Do parque à ala no pulo de galo o que já me deu lumbago
 Vindo do meio civil e sem ter uma grande preparação
 Doía-me todo o corpo, da primeira fibra ao último tendão
 O período de adaptação foi um pesadelo que não terminava
 E a cada dia que se passava uma meia dúzia aloprava – e vazava
 Os “frangos” não refrescavam, era um concurso escroto
Para ver quem mais alto berrava nos lançando perdigoto
 Os tenentes falavam “mata” e os capitães “esfola”

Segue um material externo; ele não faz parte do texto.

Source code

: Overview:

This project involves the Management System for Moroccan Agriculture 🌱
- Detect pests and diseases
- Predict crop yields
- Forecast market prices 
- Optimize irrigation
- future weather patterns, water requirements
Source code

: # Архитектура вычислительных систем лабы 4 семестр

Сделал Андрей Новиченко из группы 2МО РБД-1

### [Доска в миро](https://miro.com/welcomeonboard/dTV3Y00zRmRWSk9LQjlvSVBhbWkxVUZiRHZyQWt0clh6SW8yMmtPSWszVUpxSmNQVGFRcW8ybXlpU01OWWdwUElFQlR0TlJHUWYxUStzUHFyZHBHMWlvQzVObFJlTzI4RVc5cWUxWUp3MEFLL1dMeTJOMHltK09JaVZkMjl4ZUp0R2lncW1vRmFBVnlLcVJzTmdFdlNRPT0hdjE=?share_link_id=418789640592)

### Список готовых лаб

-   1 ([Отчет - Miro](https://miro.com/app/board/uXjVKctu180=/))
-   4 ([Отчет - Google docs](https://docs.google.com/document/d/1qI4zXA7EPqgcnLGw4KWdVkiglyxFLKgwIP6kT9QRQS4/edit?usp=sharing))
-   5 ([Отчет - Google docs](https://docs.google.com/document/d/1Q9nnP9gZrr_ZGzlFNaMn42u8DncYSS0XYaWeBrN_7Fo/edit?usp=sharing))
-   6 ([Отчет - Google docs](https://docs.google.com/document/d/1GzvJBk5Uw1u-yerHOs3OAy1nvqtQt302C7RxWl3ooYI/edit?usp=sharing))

 Uns pisavam em nossas cabeças outros nos chutavam as bolas
 Era uma turma de tenentes pra ninguém botar defeito
 Nos sugavam sem ter pena até nos estourar o peito
Seixas Marques, Carvalho Lopes, Araújo, Consentino
 E de quebra Almeida e Silva, Sá Rocha e Cupertino
 Ah! E nossos capitães? De tudo, isso era o mais divino
 Mário “mico”, “Cheira-Bosta”, “Orangofrango” e “Patolino”
 Eram oficiais exigentes, mas que ficaram em nossa memória
 Como militares de escol, que davam exemplos de glória
 No ensino universitário também tínhamos nossos algozes
 Buzato, Guerra e Moutinho eram as figuras mais ferozes
 Pra ter boa média em física um era um negócio dantesco
 Havia necessidade de com Isaac Newton ter parentesco
 No laboratório de física era muito pior a confusão
 Pra gravar as experiências babacas tinha-se que ter culhão
 Em nossas aulas de química de depois do almoço – que torpor
 O baixinho velho Bahiense nos fazia no piso marchar – que horror
E assim seguia a vida dos todos nós, bichos abnegados
 Sempre com certo mau cheiro, pois estávamos sempre “mijados”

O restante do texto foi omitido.